Para o brasileiro Luiz de Moura Jr., vice-presidente da entidade, que já havia adiantado a intenção da US Travel Association, “nada mais oportuno e apropriado do que neste momento em que o presidente Barak Obama vem ao Brasil para tratar de acordos bilaterais”. O Consulado dos Estados Unidos em São Paulo, no entanto, esclareceu, por meio de sua assessoria de imprensa, que “neste momento não há informação alguma sobre a possibilidade de o presidente Obama fazer anúncio de que o Brasil entrará no programa durante sua visita ao País este mês”.

Mas Moura informa que a entidade segue solicitando ao presidente que inicie diálogos com este propósito em sua viagem ao Brasil e Chile. Na correspondência, reproduzida integralmente abaixo, onde se dirige diretamente à Obama, Dow diz: “em nome da indústria de viagens e turismo dos Estados Unidos, é com satisfação que transmitimos nosso entusiasmo sobre sua visita à América do Sul. (…) Nós solicitamos que V. Exa. abrace uma oportunidade única de discutir com Brasil e Chile suas perspectivas para inclusão em nosso Programa Visa Waiver (WVP).”

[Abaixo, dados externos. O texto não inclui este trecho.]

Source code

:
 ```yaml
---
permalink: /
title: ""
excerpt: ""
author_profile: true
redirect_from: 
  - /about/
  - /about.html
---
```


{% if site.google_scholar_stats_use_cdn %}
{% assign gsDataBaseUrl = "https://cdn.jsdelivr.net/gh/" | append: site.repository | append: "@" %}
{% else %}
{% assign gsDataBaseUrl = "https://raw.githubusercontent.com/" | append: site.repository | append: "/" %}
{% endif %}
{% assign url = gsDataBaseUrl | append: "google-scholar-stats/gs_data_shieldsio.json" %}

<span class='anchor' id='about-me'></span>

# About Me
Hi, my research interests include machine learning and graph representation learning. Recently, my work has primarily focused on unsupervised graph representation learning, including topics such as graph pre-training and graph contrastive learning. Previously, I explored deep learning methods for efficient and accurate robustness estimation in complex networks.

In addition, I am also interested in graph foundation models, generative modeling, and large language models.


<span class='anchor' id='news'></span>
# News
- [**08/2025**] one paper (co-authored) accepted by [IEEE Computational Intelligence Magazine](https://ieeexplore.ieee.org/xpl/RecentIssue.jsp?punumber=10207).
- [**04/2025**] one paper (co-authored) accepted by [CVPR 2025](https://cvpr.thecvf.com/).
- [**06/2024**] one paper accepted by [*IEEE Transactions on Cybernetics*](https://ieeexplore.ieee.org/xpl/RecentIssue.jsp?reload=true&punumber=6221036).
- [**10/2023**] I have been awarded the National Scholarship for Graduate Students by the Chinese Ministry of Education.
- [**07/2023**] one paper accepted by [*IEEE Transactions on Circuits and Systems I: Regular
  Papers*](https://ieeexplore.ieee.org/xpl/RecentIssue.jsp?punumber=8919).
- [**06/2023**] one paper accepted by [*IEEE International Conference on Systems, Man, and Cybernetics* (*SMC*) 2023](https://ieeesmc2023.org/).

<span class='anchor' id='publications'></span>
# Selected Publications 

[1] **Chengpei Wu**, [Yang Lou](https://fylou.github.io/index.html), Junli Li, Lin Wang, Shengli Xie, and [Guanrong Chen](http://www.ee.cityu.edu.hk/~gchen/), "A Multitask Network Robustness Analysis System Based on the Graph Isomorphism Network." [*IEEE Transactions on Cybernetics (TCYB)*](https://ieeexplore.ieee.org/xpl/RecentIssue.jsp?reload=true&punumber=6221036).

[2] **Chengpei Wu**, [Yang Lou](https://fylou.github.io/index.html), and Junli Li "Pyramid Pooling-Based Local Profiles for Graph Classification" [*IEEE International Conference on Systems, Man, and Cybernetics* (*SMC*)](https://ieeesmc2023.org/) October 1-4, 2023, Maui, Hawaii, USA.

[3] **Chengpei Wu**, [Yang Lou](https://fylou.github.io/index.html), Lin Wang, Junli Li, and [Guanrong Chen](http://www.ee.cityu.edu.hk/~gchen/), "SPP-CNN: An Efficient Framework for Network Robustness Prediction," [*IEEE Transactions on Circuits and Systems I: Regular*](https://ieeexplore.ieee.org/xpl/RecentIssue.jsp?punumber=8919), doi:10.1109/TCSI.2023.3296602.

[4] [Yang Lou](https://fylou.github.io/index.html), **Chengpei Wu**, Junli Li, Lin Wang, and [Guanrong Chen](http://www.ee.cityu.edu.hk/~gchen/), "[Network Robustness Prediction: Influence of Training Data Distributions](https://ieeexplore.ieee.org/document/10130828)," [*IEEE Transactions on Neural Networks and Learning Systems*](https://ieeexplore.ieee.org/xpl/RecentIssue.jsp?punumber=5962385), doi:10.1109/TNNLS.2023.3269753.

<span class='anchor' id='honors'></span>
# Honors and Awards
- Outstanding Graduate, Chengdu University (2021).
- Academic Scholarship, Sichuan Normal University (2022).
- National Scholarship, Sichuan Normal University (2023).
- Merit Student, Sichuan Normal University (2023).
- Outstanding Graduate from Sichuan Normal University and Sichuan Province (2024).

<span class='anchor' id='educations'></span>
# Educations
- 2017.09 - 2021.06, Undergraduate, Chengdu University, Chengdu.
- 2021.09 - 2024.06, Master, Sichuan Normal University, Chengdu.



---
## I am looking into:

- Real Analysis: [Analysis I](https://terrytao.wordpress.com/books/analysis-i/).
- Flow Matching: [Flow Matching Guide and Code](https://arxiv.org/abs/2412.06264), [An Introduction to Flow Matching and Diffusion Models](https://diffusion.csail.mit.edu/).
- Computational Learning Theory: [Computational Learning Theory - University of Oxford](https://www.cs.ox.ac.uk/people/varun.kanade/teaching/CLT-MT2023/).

Fato é que a indústria de viagens brasileira deveria se articular e aproveitar para fazer lobby semelhante junto à presidente Dilma Rousseff para que houvesse empenho de ambos os lados para tratar do tema, uma vez que, sem reciprocidade, não será possível resolver a questão que tanto interessa também ao turismo brasileiro. Seja do ponto de vista emissivo como também do receptivo, uma vez que se argumenta a perda de receita em função dos muitos turistas norte-americanos - e eventos - que deixam de vir ou acontecer no Brasil pela dificuldade na obtenção de vistos.

Segundo informou Roger Dow na carta ao presidente Obama, a entrada do Brasil e do Chile no VWP fortaleceria a economia norte-americana permitindo aos Estados Unidos receber, rapidamente, o dobro de visitantes originários desses países, gerando US% 10,3 bilhões em receitas de exportação e dando suporte a 95,1 mil empregos.

Veja abaixo a íntegra (em inglês) da correspondência enviada ontem pela US Travel Association ao presidente Barack Obama:

"March 3, 2011

President Barack Obama
The White House
1600 Pennsylvania Avenue
Washington DC 20500

Dear Mr. President:

On behalf of the U.S. travel and tourism industry, I am pleased to convey our enthusiasm and anticipation about your upcoming mission to South America. We commend your consistent commitment to such personal outreach. In this spirit, we urge you to embrace a particularly important opportunity to discuss with Brazil and Chile their prospects for inclusion in our Visa Waiver Program (VWP). Entrance of Brazil and Chile into the VWP would energize the U.S. economy by allowing the U.S. to double visitation from these countries more quickly, thus generating $10.3 billion in export revenues and supporting 95,100 American jobs.

The VWP permits business and leisure travelers from 36 participating countries to visit the U.S. for up to 90 days without obtaining a non-immigrant visitor visa. The program facilitates and promotes overseas travel to the U.S. while simultaneously allowing the State Department to shift visa screening resources to higher risk countries.

Visitors from VWP countries play a key role in making travel the leading service export for our nation. According to Commerce Department data, 15.7 million VWP visitors traveled to the U.S. in 2009. While here, they spent nearly $57 billion, supporting 492,000 American jobs and generating $8.4 billion in government tax revenues. On average, overseas travelers spent $4,000 per person, per visit to the U.S. in 2009. Yet, while the global travel market increased by 198 million travelers from 2000 to 2009, the U.S. welcomed 2.4 million fewer overseas visitors during this timeframe. Unlike many other exports which face tariff and other barriers imposed by other governments, the U.S. government has the means to immediately increase U.S. travel exports by expanding the VWP.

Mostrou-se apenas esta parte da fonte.